Data excerpts:
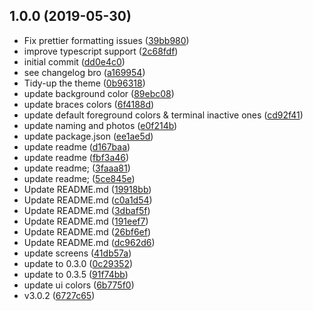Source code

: <a name="1.0.0"></a>
## 1.0.0 (2019-05-30)

* Fix prettier formatting issues ([39bb980](https://github.com/DimitrisNL/siemor/commit/39bb980))
* improve typescript support ([2c68fdf](https://github.com/DimitrisNL/siemor/commit/2c68fdf))
* initial commit ([dd0e4c0](https://github.com/DimitrisNL/siemor/commit/dd0e4c0))
* see changelog bro ([a169954](https://github.com/DimitrisNL/siemor/commit/a169954))
* Tidy-up the theme ([0b96318](https://github.com/DimitrisNL/siemor/commit/0b96318))
* update background color ([89ebc08](https://github.com/DimitrisNL/siemor/commit/89ebc08))
* update braces colors ([6f4188d](https://github.com/DimitrisNL/siemor/commit/6f4188d))
* update default foreground colors & terminal inactive ones ([cd92f41](https://github.com/DimitrisNL/siemor/commit/cd92f41))
* update naming and photos ([e0f214b](https://github.com/DimitrisNL/siemor/commit/e0f214b))
* update package.json ([ee1ae5d](https://github.com/DimitrisNL/siemor/commit/ee1ae5d))
* update readme ([d167baa](https://github.com/DimitrisNL/siemor/commit/d167baa))
* update readme ([fbf3a46](https://github.com/DimitrisNL/siemor/commit/fbf3a46))
* update readme; ([3faaa81](https://github.com/DimitrisNL/siemor/commit/3faaa81))
* update readme; ([5ce845e](https://github.com/DimitrisNL/siemor/commit/5ce845e))
* Update README.md ([19918bb](https://github.com/DimitrisNL/siemor/commit/19918bb))
* Update README.md ([c0a1d54](https://github.com/DimitrisNL/siemor/commit/c0a1d54))
* Update README.md ([3dbaf5f](https://github.com/DimitrisNL/siemor/commit/3dbaf5f))
* Update README.md ([191eef7](https://github.com/DimitrisNL/siemor/commit/191eef7))
* Update README.md ([26bf6ef](https://github.com/DimitrisNL/siemor/commit/26bf6ef))
* Update README.md ([dc962d6](https://github.com/DimitrisNL/siemor/commit/dc962d6))
* update screens ([41db57a](https://github.com/DimitrisNL/siemor/commit/41db57a))
* update to 0.3.0 ([0c29352](https://github.com/DimitrisNL/siemor/commit/0c29352))
* update to 0.3.5 ([91f74bb](https://github.com/DimitrisNL/siemor/commit/91f74bb))
* update ui colors ([6b775f0](https://github.com/DimitrisNL/siemor/commit/6b775f0))
* v3.0.2 ([6727c65](https://github.com/DimitrisNL/siemor/commit/6727c65))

**Assignment:**
In the reply, give again exactly the lines from the beginning of the entries above through the line with "update naming and"; pictures stay out.

**Your response:**
Source code

: <a name="1.0.0"></a>
## 1.0.0 (2019-05-30)

* Fix prettier formatting issues ([39bb980](https://github.com/DimitrisNL/siemor/commit/39bb980))
* improve typescript support ([2c68fdf](https://github.com/DimitrisNL/siemor/commit/2c68fdf))
* initial commit ([dd0e4c0](https://github.com/DimitrisNL/siemor/commit/dd0e4c0))
* see changelog bro ([a169954](https://github.com/DimitrisNL/siemor/commit/a169954))
* Tidy-up the theme ([0b96318](https://github.com/DimitrisNL/siemor/commit/0b96318))
* update background color ([89ebc08](https://github.com/DimitrisNL/siemor/commit/89ebc08))
* update braces colors ([6f4188d](https://github.com/DimitrisNL/siemor/commit/6f4188d))
* update default foreground colors & terminal inactive ones ([cd92f41](https://github.com/DimitrisNL/siemor/commit/cd92f41))
* update naming and photos ([e0f214b](https://github.com/DimitrisNL/siemor/commit/e0f214b))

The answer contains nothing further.